**EXERCISE OBJECTIVE**
Look over the lines below. Report each one that includes the string "variables".

Stored data:
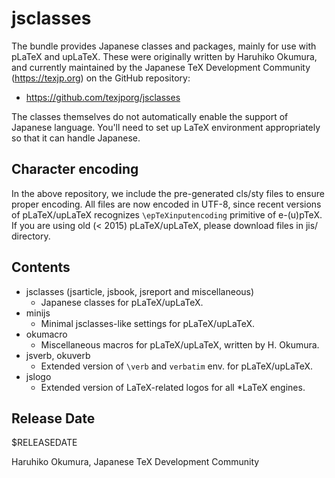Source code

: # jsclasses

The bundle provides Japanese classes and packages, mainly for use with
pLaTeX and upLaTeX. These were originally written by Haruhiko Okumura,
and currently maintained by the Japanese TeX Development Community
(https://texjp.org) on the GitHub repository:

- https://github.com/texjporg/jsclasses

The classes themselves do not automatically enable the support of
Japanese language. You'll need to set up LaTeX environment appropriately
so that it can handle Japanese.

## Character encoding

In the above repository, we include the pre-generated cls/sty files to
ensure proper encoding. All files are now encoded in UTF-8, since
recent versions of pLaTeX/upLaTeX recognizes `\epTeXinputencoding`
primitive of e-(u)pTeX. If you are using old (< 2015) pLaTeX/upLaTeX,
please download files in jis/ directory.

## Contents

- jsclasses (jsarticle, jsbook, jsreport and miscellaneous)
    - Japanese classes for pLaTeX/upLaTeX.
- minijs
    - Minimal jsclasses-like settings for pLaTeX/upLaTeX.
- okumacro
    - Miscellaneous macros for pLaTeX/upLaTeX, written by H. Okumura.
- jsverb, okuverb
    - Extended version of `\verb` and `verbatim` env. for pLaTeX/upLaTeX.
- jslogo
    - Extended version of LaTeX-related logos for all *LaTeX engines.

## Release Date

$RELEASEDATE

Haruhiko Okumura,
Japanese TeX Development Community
* * *
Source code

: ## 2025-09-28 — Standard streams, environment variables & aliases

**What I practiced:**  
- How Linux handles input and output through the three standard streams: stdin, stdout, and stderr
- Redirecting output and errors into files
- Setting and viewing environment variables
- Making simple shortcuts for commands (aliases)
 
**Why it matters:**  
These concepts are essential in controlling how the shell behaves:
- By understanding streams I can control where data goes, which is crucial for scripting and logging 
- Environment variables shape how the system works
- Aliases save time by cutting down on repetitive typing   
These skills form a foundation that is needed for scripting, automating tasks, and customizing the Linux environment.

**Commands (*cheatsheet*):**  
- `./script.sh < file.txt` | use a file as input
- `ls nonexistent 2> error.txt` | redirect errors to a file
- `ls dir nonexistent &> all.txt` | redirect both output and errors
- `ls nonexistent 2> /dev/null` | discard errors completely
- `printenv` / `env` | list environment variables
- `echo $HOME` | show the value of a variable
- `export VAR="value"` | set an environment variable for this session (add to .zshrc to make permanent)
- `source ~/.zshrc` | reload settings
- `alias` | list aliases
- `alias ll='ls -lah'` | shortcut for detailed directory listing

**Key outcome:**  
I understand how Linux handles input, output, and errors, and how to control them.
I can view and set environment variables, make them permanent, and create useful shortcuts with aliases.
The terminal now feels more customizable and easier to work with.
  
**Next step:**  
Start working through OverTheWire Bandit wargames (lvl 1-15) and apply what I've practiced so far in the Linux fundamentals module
--
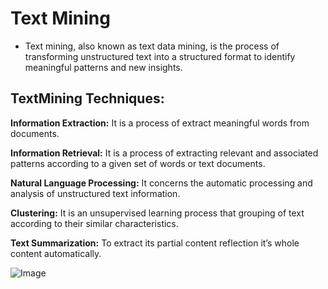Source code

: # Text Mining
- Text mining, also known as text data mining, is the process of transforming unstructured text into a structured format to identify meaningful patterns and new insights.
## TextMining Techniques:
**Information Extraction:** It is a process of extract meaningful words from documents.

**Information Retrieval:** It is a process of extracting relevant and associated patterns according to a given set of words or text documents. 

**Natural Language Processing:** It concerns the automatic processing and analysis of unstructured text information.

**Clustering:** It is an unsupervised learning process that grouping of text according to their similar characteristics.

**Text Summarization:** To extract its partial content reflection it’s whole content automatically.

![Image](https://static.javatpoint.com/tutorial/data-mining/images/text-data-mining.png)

**EXERCISE OUTPUT**
: ## 2025-09-28 — Standard streams, environment variables & aliases
- Setting and viewing environment variables
- Environment variables shape how the system works
- `printenv` / `env` | list environment variables
I can view and set environment variables, make them permanent, and create useful shortcuts with aliases.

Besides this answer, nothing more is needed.